The CompM5 is smaller and lighter than the CompM4: 3.3 inches in length compared to 4.75, 1.6 inches in width compared to 2.8, and 1.6 inches in height compared to 2.4. The mounting system is also quicker, with the Micro LRP mount employing a throw lever as opposed to the knob on the CompM4. Weight is 5.2 ounces for just the sight, and 8.4 ounces with the mount. The mount is designed for a MIL-STD 1913/Picatinny rail.
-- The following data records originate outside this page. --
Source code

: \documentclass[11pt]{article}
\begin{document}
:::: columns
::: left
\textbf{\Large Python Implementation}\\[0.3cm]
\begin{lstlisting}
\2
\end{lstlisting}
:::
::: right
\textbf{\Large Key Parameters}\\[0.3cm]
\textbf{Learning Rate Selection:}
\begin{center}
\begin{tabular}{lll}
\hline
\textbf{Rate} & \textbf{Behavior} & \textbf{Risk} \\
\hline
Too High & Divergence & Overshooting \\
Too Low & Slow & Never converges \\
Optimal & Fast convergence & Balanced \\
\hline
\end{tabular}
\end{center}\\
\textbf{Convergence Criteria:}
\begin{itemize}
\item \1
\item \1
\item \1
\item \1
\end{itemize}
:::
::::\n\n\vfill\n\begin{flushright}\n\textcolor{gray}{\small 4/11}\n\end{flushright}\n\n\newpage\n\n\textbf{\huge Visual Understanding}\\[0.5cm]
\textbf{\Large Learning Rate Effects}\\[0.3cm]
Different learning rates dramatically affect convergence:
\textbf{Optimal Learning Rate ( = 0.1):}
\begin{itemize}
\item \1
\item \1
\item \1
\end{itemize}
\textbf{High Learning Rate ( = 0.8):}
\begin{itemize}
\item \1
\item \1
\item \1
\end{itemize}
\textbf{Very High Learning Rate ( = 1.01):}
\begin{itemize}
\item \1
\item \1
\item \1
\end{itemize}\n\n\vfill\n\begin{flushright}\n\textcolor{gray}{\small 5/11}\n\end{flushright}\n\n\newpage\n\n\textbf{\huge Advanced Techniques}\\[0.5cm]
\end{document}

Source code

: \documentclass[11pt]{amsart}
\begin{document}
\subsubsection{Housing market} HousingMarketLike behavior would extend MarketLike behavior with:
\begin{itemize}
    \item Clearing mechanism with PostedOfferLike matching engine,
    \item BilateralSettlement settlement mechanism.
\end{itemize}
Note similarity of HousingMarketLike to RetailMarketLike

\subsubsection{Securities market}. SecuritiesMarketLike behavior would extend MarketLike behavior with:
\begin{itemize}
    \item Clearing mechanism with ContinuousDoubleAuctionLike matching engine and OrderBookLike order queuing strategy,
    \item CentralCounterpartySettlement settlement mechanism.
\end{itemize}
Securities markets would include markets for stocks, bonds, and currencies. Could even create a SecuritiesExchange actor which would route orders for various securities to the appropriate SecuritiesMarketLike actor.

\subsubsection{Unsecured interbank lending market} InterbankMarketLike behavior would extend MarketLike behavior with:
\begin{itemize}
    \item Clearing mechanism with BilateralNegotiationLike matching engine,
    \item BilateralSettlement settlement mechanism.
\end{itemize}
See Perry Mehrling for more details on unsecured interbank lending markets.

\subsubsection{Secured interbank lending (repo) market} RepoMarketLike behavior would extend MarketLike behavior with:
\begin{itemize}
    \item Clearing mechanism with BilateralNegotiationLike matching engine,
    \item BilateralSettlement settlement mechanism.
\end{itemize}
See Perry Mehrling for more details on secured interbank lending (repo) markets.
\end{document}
The CompM5 also incorporates a longer run time, with a battery life up to 50,000 hours. That breaks down to five years on the #7 setting, one year on the #8 setting, and ten years on Night Vision (NV) setting. Should a battery change be necessary, it can be performed quickly without having to dismount the sight.
The CompM5 has a total of ten brightness settings—four NV and six Regular. The red dot is two MOA, which I find just right for CQC to 50 yards. With a magnifier, I would expect it to perform well to 100 yards, and farther for younger eyes. As with the M4, the M5 is compatible with the Aimpoint 3X and 6X Magnifiers.
The M5 retains the combat-proven durability of the CompM4, as well as the long eye relief, allowing both eyes open for shooting or scanning and quick target acquisition. One reason a lot of special operations personnel use the CompM4 is that it is submersible to 150 feet. The CompM5 retains that capability.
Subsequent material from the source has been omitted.